Here are a few examples of typical sustainability messages that cannot be assigned to the other four types described:

– References to material or packaging reduction, e.g. “18% less plastic” or “-25% packaging material”
– Information on reusability, e.g. “refillable and recyclable” or simply “reusable”
– Information on the general sustainability of the packaging, e.g. “more environmentally friendly packaging” or “in an environmentally friendly lightweight can”

However, it is important that brands are able to present their sustainability activities authentically and provide real proof in order to gain and retain the trust of consumers. Modern consumers are increasingly taking the trouble to do extensive research in order to verify the environmental promises of brands. If you pass this check, you have the best chance of retaining consumer loyalty to your brand in the long term. Greenwashing is still practiced by some brands – but the long-term chances of success in such cases are low.

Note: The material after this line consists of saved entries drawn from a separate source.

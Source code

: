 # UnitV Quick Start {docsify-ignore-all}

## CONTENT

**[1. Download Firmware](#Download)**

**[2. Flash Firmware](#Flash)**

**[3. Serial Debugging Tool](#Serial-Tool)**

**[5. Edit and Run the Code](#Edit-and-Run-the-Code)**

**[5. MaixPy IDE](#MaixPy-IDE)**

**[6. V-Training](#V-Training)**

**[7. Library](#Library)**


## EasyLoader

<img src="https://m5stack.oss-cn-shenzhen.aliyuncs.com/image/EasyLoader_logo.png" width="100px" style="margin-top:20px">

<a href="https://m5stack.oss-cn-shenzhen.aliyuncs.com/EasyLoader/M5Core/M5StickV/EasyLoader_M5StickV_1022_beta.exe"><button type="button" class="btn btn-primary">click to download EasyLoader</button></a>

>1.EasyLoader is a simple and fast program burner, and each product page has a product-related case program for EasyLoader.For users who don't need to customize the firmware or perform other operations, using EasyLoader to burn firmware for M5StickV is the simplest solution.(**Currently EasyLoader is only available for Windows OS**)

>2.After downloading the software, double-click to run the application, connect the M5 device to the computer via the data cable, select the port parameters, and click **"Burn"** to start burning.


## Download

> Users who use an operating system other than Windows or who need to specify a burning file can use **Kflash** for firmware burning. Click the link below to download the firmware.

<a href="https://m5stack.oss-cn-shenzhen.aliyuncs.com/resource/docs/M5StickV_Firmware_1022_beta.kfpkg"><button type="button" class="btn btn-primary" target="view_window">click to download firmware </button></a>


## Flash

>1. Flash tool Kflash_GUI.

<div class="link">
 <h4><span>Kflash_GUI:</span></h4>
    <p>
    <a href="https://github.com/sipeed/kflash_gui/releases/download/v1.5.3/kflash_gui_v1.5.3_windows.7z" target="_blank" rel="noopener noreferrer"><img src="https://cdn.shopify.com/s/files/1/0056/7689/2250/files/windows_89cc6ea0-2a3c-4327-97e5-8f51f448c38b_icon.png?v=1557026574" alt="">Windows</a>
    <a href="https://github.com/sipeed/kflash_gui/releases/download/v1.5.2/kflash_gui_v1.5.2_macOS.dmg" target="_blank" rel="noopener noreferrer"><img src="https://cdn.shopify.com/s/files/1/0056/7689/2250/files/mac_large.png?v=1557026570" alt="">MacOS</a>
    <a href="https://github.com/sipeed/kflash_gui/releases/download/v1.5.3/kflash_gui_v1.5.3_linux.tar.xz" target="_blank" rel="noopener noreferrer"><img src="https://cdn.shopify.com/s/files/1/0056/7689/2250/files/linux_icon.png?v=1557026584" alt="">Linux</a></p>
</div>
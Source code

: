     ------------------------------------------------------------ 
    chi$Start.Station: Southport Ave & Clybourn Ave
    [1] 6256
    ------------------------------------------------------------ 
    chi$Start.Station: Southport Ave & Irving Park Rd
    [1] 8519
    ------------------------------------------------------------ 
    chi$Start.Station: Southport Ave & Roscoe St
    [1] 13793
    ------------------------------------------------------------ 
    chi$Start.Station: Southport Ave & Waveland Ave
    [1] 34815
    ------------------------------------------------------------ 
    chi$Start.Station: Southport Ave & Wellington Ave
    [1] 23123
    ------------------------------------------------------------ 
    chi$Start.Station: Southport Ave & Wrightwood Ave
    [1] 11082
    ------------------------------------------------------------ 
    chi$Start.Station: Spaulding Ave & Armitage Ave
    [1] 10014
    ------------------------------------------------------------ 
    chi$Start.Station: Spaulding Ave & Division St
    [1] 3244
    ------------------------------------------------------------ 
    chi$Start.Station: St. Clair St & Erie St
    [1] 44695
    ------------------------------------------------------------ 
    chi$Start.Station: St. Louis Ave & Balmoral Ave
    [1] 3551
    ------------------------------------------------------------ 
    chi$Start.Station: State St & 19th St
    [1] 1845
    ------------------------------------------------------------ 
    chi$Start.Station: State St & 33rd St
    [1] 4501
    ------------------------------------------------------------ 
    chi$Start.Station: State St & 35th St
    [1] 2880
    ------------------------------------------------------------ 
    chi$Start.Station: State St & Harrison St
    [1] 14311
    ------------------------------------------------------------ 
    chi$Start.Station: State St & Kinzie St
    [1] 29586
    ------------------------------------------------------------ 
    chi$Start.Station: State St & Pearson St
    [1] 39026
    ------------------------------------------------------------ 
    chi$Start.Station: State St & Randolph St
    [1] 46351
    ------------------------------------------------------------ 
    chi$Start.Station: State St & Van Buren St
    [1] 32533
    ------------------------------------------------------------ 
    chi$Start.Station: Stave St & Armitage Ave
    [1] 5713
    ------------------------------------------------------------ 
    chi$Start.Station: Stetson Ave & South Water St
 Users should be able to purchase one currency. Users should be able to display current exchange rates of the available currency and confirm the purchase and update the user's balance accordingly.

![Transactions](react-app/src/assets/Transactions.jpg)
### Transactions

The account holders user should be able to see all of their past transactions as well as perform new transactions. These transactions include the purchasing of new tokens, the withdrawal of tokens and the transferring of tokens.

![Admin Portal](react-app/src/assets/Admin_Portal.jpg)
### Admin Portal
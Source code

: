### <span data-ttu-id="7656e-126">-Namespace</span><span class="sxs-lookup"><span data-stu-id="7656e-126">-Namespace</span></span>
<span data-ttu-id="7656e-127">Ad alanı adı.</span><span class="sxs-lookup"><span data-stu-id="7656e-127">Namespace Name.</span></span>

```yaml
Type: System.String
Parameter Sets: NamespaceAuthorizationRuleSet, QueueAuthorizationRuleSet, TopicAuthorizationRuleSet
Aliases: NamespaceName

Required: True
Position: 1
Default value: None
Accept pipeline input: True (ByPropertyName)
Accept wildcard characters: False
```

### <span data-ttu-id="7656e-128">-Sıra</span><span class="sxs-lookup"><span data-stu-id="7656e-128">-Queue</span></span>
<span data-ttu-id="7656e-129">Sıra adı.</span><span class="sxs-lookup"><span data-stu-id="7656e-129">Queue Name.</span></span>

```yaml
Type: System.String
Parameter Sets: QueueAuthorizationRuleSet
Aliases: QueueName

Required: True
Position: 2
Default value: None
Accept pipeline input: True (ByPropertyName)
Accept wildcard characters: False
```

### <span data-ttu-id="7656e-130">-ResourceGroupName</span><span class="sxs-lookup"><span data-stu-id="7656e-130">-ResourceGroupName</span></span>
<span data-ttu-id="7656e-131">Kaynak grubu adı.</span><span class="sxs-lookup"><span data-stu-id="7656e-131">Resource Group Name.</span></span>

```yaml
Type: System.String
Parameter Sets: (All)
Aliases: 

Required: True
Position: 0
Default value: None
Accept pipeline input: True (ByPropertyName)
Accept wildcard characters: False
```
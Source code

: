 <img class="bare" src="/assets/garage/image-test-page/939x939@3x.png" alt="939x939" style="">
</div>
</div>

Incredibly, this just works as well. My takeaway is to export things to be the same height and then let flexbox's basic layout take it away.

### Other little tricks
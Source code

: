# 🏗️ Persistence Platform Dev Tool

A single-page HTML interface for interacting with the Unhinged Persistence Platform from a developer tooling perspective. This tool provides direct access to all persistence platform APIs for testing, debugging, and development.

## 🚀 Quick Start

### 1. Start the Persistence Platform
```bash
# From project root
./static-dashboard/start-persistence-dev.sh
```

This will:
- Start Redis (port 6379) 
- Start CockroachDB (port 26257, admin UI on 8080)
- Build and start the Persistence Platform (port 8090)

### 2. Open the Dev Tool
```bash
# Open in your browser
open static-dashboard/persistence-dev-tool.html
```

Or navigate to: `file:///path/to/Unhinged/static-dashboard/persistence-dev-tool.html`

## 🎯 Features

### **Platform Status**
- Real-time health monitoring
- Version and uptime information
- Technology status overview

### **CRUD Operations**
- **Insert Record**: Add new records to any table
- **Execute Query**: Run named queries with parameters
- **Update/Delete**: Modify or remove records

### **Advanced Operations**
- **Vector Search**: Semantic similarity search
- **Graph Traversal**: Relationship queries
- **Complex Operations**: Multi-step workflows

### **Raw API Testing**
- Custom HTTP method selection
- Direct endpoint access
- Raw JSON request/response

To a certain extent, modern packaging has become a kind of environmental and sustainability ambassador. Eco-claims using certified labels, specific material and disposal instructions, CO2 and climate information and other sustainability messages can now be found on almost every type of packaging. They are more than just effective marketing strategies: they encourage consumers to act in a more environmentally conscious and therefore more responsible way – both when buying products and when disposing of their packaging.